XHMIA-FM
- Kanasín–Mérida, Yucatán; Mexico;
- Frequency: 89.3 FM
- Branding: Radio Mundo

Programming
- Format: News/Talk/English and spanish adult contemporary
- Affiliations: W Radio

Ownership
- Owner: Multimedia del Sureste, S.A. de C.V.

History
- First air date: September 24, 1992 (concession)
- Call sign meaning: "Mérida"

Technical information
- ERP: 50 kW
- Transmitter coordinates: 20°56′59.8″N 89°34′03.0″W﻿ / ﻿20.949944°N 89.567500°W

Links
- Webcast: Listen live
- Website: radiomundo.mx

= XHMIA-FM =

Radio station in Mérida, Yucatán, Mexico

XHMIA-FM is a radio station on 89.3 FM in Mérida, Yucatán, Mexico. It is owned by Multimedia del Sureste, S.A. de C.V. and carries an news and adult contemporary format known as Radio Mundo.

==History==
XHTVY-FM received its concession on September 24, 1992, promptly changing its callsign to the current XHMIA-FM before signing on in 1996. It was known as "Mia 89.3" and was owned by Arturo Iglesias y Villalobos, with José Laris Iturbide of Cadena RASA assisting in operations.

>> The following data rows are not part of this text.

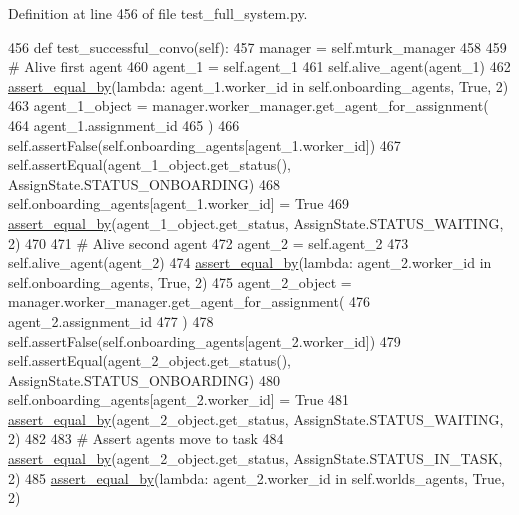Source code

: Definition at line 456 of file test\+\_\+full\+\_\+system.\+py.


\begin{DoxyCode}
456     \textcolor{keyword}{def }test\_successful\_convo(self):
457         manager = self.mturk\_manager
458 
459         \textcolor{comment}{# Alive first agent}
460         agent\_1 = self.agent\_1
461         self.alive\_agent(agent\_1)
462         \hyperlink{namespaceparlai_1_1mturk_1_1core_1_1test_1_1test__full__system_a0b463246d35658a2e422010f13dcf819}{assert\_equal\_by}(\textcolor{keyword}{lambda}: agent\_1.worker\_id \textcolor{keywordflow}{in} self.onboarding\_agents, \textcolor{keyword}{True}, 2)
463         agent\_1\_object = manager.worker\_manager.get\_agent\_for\_assignment(
464             agent\_1.assignment\_id
465         )
466         self.assertFalse(self.onboarding\_agents[agent\_1.worker\_id])
467         self.assertEqual(agent\_1\_object.get\_status(), AssignState.STATUS\_ONBOARDING)
468         self.onboarding\_agents[agent\_1.worker\_id] = \textcolor{keyword}{True}
469         \hyperlink{namespaceparlai_1_1mturk_1_1core_1_1test_1_1test__full__system_a0b463246d35658a2e422010f13dcf819}{assert\_equal\_by}(agent\_1\_object.get\_status, AssignState.STATUS\_WAITING, 2)
470 
471         \textcolor{comment}{# Alive second agent}
472         agent\_2 = self.agent\_2
473         self.alive\_agent(agent\_2)
474         \hyperlink{namespaceparlai_1_1mturk_1_1core_1_1test_1_1test__full__system_a0b463246d35658a2e422010f13dcf819}{assert\_equal\_by}(\textcolor{keyword}{lambda}: agent\_2.worker\_id \textcolor{keywordflow}{in} self.onboarding\_agents, \textcolor{keyword}{True}, 2)
475         agent\_2\_object = manager.worker\_manager.get\_agent\_for\_assignment(
476             agent\_2.assignment\_id
477         )
478         self.assertFalse(self.onboarding\_agents[agent\_2.worker\_id])
479         self.assertEqual(agent\_2\_object.get\_status(), AssignState.STATUS\_ONBOARDING)
480         self.onboarding\_agents[agent\_2.worker\_id] = \textcolor{keyword}{True}
481         \hyperlink{namespaceparlai_1_1mturk_1_1core_1_1test_1_1test__full__system_a0b463246d35658a2e422010f13dcf819}{assert\_equal\_by}(agent\_2\_object.get\_status, AssignState.STATUS\_WAITING, 2)
482 
483         \textcolor{comment}{# Assert agents move to task}
484         \hyperlink{namespaceparlai_1_1mturk_1_1core_1_1test_1_1test__full__system_a0b463246d35658a2e422010f13dcf819}{assert\_equal\_by}(agent\_2\_object.get\_status, AssignState.STATUS\_IN\_TASK, 2)
485         \hyperlink{namespaceparlai_1_1mturk_1_1core_1_1test_1_1test__full__system_a0b463246d35658a2e422010f13dcf819}{assert\_equal\_by}(\textcolor{keyword}{lambda}: agent\_2.worker\_id \textcolor{keywordflow}{in} self.worlds\_agents, \textcolor{keyword}{True}, 2)

\end{DoxyCode}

Though the station was not part of RASA's Yucatán cluster and was run from separate studios, Laris Iturbide became the 50-percent owner of the station's new concessionaire in 2010. The station changed names to N-ergy 89.3 in the early 2000s and Ultra 89.3 in 2008.

The station dropped the Ultra moniker in 2011 and the next year relaunched as Sona 89.3 with a pop format. On September 1, 2019, XHMIA relaunched as Wow 89.3, retaining the pop format. In 2022, the station changed names to Radio Mundo and shifted toward an adult contemporary format.